Spain's Constitutional Court suspends Catalonia's Declaration of Sovereignty

Originally published in VilaWeb on May 8, 2013

The State's Attorney General appealed the Declaration considering it an “open challenge to the constitution with political and judicial ramifications”

The Spanish Constitutional Court has suspended the Declaration of Sovereignty approved by the Parliament of Catalonia last January 23, and has agreed to hear the appeal of the Spanish Government. It’s the first time in the history of the democracy of the Spanish State that it has suspended a parliamentary declaration.

The consequences of the decision are not yet clear, since it might also effect legislation based on the declaration, like for example, the creation of the National Transition Advisory Council.

Now the Constitutional Court has five months—beginning from March 8, when the appeal was presented—to completely analyze the matter and decide if it will declare the declaration unconstitutional.

The appeal of the attorney general emphasizes the fact that the Catalan people cannot be a sovereign political or judicial subject and that, in any case, the sovereignty to decide on a hypothetical secession resides in the whole of the Spanish people. According to the attorney general's appeal, the Declaration of Sovereignty approved by the Parliament is an “open challenge to the constitution” which “has political and judicial ramifications”. For the attorney general, that the Catalan people be defined as a “sovereign political and judicial subject” is “neither more nor less than an act of constituent power” which attributes the right to secession to the Catalan people.

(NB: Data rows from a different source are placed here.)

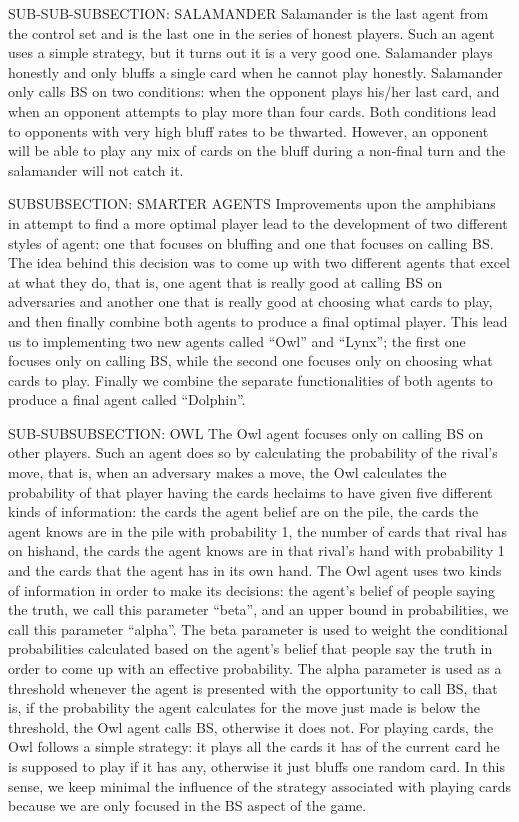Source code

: \documentclass[a4paper,12pt]{article}
\begin{document}
	SUB-SUB-SUBSECTION: SALAMANDER
	Salamander is the last agent from the control set and is the last one in the series of honest players. Such an agent uses a simple strategy, but it turns out it is a very good one. Salamander plays honestly and only bluffs a single card when he cannot play honestly. Salamander only calls BS on two conditions: when the opponent plays his/her last card, and when an opponent attempts to play more than four cards. Both conditions lead to opponents with very high bluff rates to be thwarted. However, an opponent will be able to play any mix of cards on the bluff during a non-final turn and the salamander will not catch it. 
		
SUBSUBSECTION: SMARTER AGENTS
	Improvements upon the amphibians in attempt to find a more optimal player lead to the development of two different styles of agent: one that focuses on bluffing and one that focuses on calling BS. The idea behind this decision was to come up with two different agents that excel at what they do, that is, one agent that is really good at calling BS on adversaries and another one that is really good at choosing what cards to play, and then finally combine both agents to produce a final optimal player. This lead us to implementing two new agents called “Owl” and “Lynx”; the first one focuses only on calling BS, while the second one focuses only on choosing what cards to play. Finally we combine the separate functionalities of both agents to produce a final agent called “Dolphin”.

	SUB-SUBSUBSECTION: OWL
	The Owl agent focuses only on calling BS on other players. Such an agent does so by calculating the probability of the rival’s move, that is, when an adversary makes a move, the Owl calculates the probability of that player having the cards he\she claims to have given five different kinds of information: the cards the agent belief are on the pile, the cards the agent knows are in the pile with probability 1, the number of cards that rival has on his\her hand, the cards the agent knows are in that rival’s hand with probability 1 and the cards that the agent has in its own hand. The Owl agent uses two kinds of information in order to make its decisions: the agent’s belief of people saying the truth, we call this parameter “beta”, and an upper bound in probabilities, we call this parameter “alpha”. The beta parameter is used to weight the conditional probabilities calculated based on the agent’s belief that people say the truth in order to come up with an effective probability. The alpha parameter is used as a threshold whenever the agent is presented with the opportunity to call BS, that is, if the probability the agent calculates for the move just made is below the threshold, the Owl agent calls BS, otherwise it does not. For playing cards, the Owl follows a simple strategy: it plays all the cards it has of the current card he is supposed to play if it has any, otherwise it just bluffs one random card. In this sense, we keep minimal the influence of the strategy associated with playing cards because we are only focused in the BS aspect of the game.
\end{document}
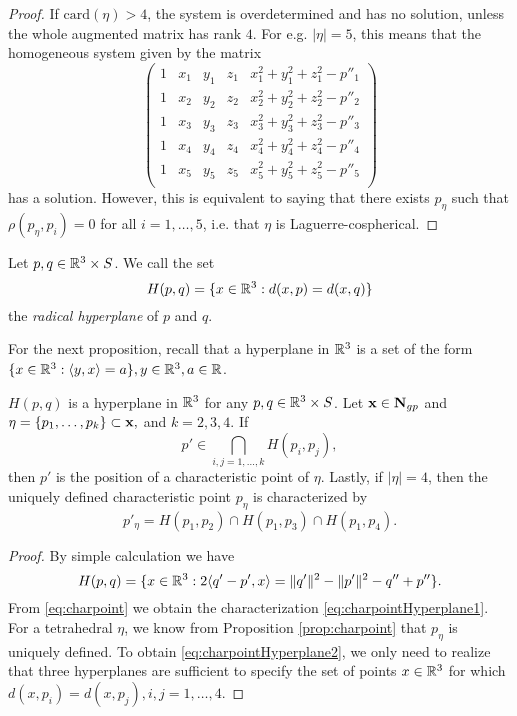\begin{proof}
	If $\mathrm{card}(\eta)>4$, the system is overdetermined and has no solution, unless the whole augmented matrix has rank $4$. For e.g. $|\eta|=5$, this means that the homogeneous system given by the matrix 
	\begin{equation}\label{circmat}
	\begin{pmatrix}
		1 & x_1 & y_1 & z_1 & x_1^2 + y_1^2 + z_1^2 - p''_1  \\
		1 & x_2 & y_2 & z_2 & x_2^2 + y_2^2 + z_2^2 - p''_2  \\
		1 & x_3 & y_3 & z_3 & x_3^2 + y_3^2 + z_3^2 - p''_3  \\
		1 & x_4 & y_4 & z_4 & x_4^2 + y_4^2 + z_4^2 - p''_4  \\
		1 & x_5 & y_5 & z_5 & x_5^2 + y_5^2 + z_5^2 - p''_5  \\
	\end{pmatrix}
	\end{equation}
	has a solution. However, this is equivalent to saying that there exists $p_\eta$ such that $\rho(p_\eta,p_i)=0$ for all $i=1,\dots,5$, i.e. that $\eta$ is Laguerre-cospherical.
\end{proof}

\begin{definition} Let $p,q \in {\mathbb R^3}\times S$. We call the set 
	$$H(p,q) = \{ x\in {\mathbb R^3}: d(x,p) = d(x,q) \}$$
	the \textit{radical hyperplane} of $p$ and $q$.
\end{definition}

For the next proposition, recall that a hyperplane in ${\mathbb R^3}$ is a set of the form $\{x\in {\mathbb R^3}: \langle y, x \rangle = a\}, y\in {\mathbb R^3}, a\in \mathbb R$.

\begin{proposition}\label{prop:charpointHyperplane} $H(p,q)$ is a hyperplane in ${\mathbb R^3}$ for any $p,q\in{\mathbb R^3}\times S$. Let ${\mathbf{x}}\in \mathbf N_{gp}$ and $\eta=\{p_1,\dots,p_k\} \subset{\mathbf{x}},$ and $ k=2,3,4$. If 
	\begin{equation}\label{eq:charpointHyperplane1}p'\in\bigcap_{i,j=1,\dots,k} H(p_i,p_j),\end{equation}
	then $p'$ is the position of a characteristic point of $\eta$. Lastly, if $|\eta|=4$, then the uniquely defined characteristic point $p_\eta$ is characterized by
	\begin{equation}\label{eq:charpointHyperplane2}p'_\eta = H(p_1,p_2)\cap H(p_1,p_3) \cap H(p_1,p_4).\end{equation}
\end{proposition}
\begin{proof}
	By simple calculation we have
	$$H(p,q) = \{x \in {\mathbb R^3}: 2 \langle q'-p',x \rangle  = \|q'\|^2 - \|p'\|^2  - q'' + p''\}.$$
	From \eqref{eq:charpoint} we obtain the characterization \eqref{eq:charpointHyperplane1}. 
	For a tetrahedral $\eta$, we know from Proposition \ref{prop:charpoint} that $p_\eta$ is uniquely defined. To obtain \eqref{eq:charpointHyperplane2}, we only need to realize that three hyperplanes are sufficient to specify the set of points $x\in {\mathbb R^3}$ for which $d(x,p_i)=d(x,p_j), i,j=1,\dots,4$.
\end{proof}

The Parliament is preparing its defense 

The president of the Parliament, Núria de Gispert, announced that she has already ordered the legal services of the Catalan chamber to prepare the brief of the pleadings, which must be presented within twenty days. De Gispert qualified the decision as unusual, and noted that it doesn't make any “judicial sense” bringing a political declaration to the Constitutional Court. “We have never before had a proposed resolution, that has the meaning that it has, that comes from a political initiative, that is a political declaration; we have never before had a proposed resolution appealed before,” the president said. She has called for a meeting of the Board of Speakers on Thursday morning.